### Data in this exercise ###
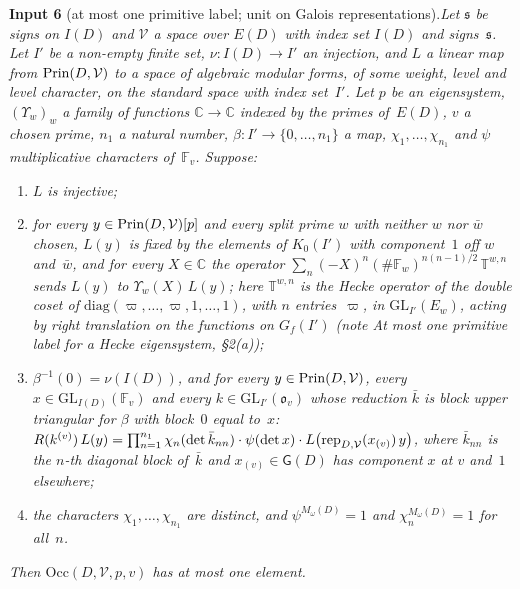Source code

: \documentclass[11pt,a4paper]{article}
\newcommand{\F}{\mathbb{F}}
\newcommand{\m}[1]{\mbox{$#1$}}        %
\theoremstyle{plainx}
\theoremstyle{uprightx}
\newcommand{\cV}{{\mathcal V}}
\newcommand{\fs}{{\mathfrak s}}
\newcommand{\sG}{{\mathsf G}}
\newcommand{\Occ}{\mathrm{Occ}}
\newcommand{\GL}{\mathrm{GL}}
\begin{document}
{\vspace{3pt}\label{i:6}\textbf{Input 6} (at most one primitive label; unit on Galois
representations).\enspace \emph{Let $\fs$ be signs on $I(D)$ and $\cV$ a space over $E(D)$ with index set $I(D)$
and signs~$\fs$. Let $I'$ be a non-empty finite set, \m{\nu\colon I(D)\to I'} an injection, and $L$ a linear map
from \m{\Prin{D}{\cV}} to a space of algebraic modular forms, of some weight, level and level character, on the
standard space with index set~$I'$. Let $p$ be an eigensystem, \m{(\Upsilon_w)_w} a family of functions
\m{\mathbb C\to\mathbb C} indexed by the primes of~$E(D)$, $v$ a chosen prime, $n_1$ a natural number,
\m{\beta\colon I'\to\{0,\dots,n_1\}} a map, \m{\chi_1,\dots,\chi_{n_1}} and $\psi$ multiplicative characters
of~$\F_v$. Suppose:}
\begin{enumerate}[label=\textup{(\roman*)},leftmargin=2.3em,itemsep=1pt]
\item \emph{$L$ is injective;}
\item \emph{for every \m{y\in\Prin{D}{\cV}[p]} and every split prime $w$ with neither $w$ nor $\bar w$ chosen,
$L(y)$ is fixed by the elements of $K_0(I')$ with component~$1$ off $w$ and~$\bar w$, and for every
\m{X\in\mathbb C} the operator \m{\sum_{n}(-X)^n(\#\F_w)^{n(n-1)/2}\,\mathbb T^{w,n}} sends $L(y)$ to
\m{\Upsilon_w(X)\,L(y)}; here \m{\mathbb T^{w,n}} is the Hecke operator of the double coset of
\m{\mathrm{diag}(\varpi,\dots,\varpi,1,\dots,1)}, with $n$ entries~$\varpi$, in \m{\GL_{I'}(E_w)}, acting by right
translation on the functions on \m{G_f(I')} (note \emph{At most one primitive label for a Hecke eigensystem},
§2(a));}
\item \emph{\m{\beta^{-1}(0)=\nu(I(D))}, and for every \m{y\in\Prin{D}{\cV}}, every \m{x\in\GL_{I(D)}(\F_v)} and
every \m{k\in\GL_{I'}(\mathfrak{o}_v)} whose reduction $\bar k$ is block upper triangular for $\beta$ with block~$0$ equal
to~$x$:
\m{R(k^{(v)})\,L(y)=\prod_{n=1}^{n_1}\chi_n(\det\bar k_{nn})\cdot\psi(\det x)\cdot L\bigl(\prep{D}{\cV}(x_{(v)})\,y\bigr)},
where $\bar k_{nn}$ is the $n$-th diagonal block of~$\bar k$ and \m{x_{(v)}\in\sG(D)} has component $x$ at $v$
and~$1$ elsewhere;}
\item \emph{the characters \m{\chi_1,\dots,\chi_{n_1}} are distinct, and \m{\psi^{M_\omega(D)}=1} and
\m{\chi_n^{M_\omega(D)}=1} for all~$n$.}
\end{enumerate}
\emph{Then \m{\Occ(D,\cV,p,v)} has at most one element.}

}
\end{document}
###
### Data in this exercise ###
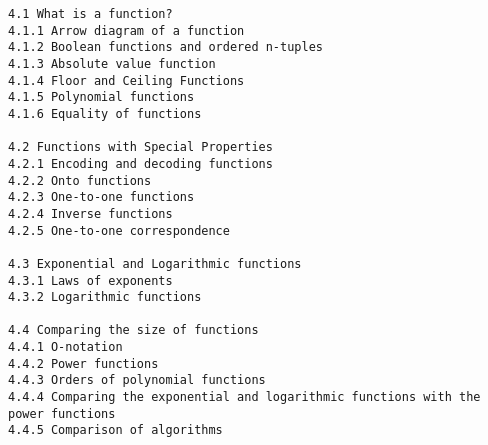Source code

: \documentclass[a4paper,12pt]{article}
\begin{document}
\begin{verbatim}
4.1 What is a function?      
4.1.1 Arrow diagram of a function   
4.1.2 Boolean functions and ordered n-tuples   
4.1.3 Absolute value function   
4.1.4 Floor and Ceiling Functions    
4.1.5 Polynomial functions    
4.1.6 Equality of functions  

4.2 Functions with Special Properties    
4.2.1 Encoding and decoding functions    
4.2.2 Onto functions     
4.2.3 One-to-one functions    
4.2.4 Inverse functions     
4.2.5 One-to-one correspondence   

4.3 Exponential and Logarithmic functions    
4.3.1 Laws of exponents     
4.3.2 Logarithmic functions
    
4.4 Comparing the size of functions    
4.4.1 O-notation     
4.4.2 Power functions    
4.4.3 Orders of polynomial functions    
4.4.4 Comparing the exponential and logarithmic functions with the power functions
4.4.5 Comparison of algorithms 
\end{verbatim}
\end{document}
###
Task goal | In the material above, find every line that has the string "label" and pull those lines out.

Answer for the task |
{\vspace{3pt}\label{i:6}\textbf{Input 6} (at most one primitive label; unit on Galois
\begin{enumerate}[label=\textup{(\roman*)},leftmargin=2.3em,itemsep=1pt]
translation on the functions on \m{G_f(I')} (note \emph{At most one primitive label for a Hecke eigensystem},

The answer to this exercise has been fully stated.